(Data records Opens)

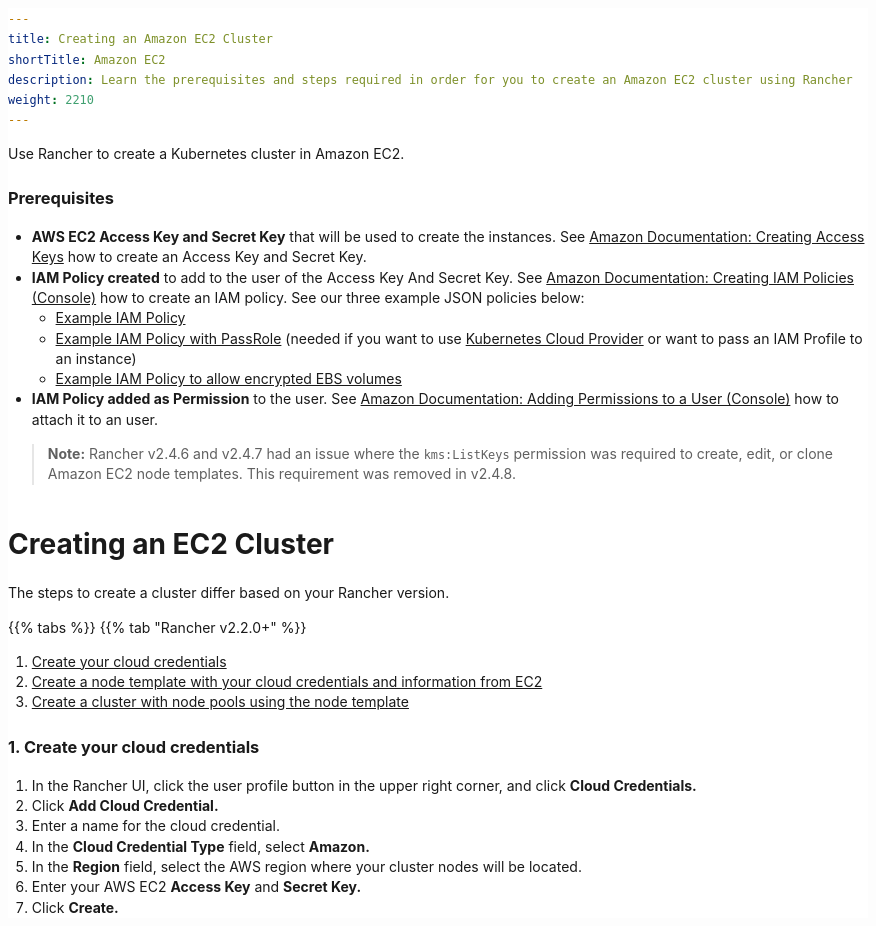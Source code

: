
 ```yaml
---
title: Creating an Amazon EC2 Cluster
shortTitle: Amazon EC2
description: Learn the prerequisites and steps required in order for you to create an Amazon EC2 cluster using Rancher
weight: 2210
---
```

Use Rancher to create a Kubernetes cluster in Amazon EC2.

### Prerequisites

- **AWS EC2 Access Key and Secret Key** that will be used to create the instances. See [Amazon Documentation: Creating Access Keys](https://docs.aws.amazon.com/IAM/latest/UserGuide/id_credentials_access-keys.html#Using_CreateAccessKey) how to create an Access Key and Secret Key.
- **IAM Policy created** to add to the user of the Access Key And Secret Key. See [Amazon Documentation: Creating IAM Policies (Console)](https://docs.aws.amazon.com/IAM/latest/UserGuide/access_policies_create.html#access_policies_create-start) how to create an IAM policy. See our three example JSON policies below:
  - [Example IAM Policy](#example-iam-policy)
  - [Example IAM Policy with PassRole](#example-iam-policy-with-passrole) (needed if you want to use [Kubernetes Cloud Provider]({{<baseurl>}}/rancher/v2.x/en/cluster-provisioning/rke-clusters/options/cloud-providers) or want to pass an IAM Profile to an instance)
  - [Example IAM Policy to allow encrypted EBS volumes](#example-iam-policy-to-allow-encrypted-ebs-volumes)
- **IAM Policy added as Permission** to the user. See [Amazon Documentation: Adding Permissions to a User (Console)](https://docs.aws.amazon.com/IAM/latest/UserGuide/id_users_change-permissions.html#users_change_permissions-add-console) how to attach it to an user.

> **Note:** Rancher v2.4.6 and v2.4.7 had an issue where the `kms:ListKeys` permission was required to create, edit, or clone Amazon EC2 node templates. This requirement was removed in v2.4.8.

# Creating an EC2 Cluster

The steps to create a cluster differ based on your Rancher version.

{{% tabs %}}
{{% tab "Rancher v2.2.0+" %}}

1. [Create your cloud credentials](#1-create-your-cloud-credentials)
2. [Create a node template with your cloud credentials and information from EC2](#2-create-a-node-template-with-your-cloud-credentials-and-information-from-ec2)
3. [Create a cluster with node pools using the node template](#3-create-a-cluster-with-node-pools-using-the-node-template)

### 1. Create your cloud credentials

1. In the Rancher UI, click the user profile button in the upper right corner, and click **Cloud Credentials.**
1. Click **Add Cloud Credential.**
1. Enter a name for the cloud credential.
1. In the **Cloud Credential Type** field, select **Amazon.**
1. In the **Region** field, select the AWS region where your cluster nodes will be located.
1. Enter your AWS EC2 **Access Key** and **Secret Key.**
1. Click **Create.**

(Data records Closes)

The answer consists only of the lines from the one containing "The steps to" to the end of the records, each written out exactly.

The steps to create a cluster differ based on your Rancher version.

{{% tabs %}}
{{% tab "Rancher v2.2.0+" %}}

1. [Create your cloud credentials](#1-create-your-cloud-credentials)
2. [Create a node template with your cloud credentials and information from EC2](#2-create-a-node-template-with-your-cloud-credentials-and-information-from-ec2)
3. [Create a cluster with node pools using the node template](#3-create-a-cluster-with-node-pools-using-the-node-template)

### 1. Create your cloud credentials

1. In the Rancher UI, click the user profile button in the upper right corner, and click **Cloud Credentials.**
1. Click **Add Cloud Credential.**
1. Enter a name for the cloud credential.
1. In the **Cloud Credential Type** field, select **Amazon.**
1. In the **Region** field, select the AWS region where your cluster nodes will be located.
1. Enter your AWS EC2 **Access Key** and **Secret Key.**
1. Click **Create.**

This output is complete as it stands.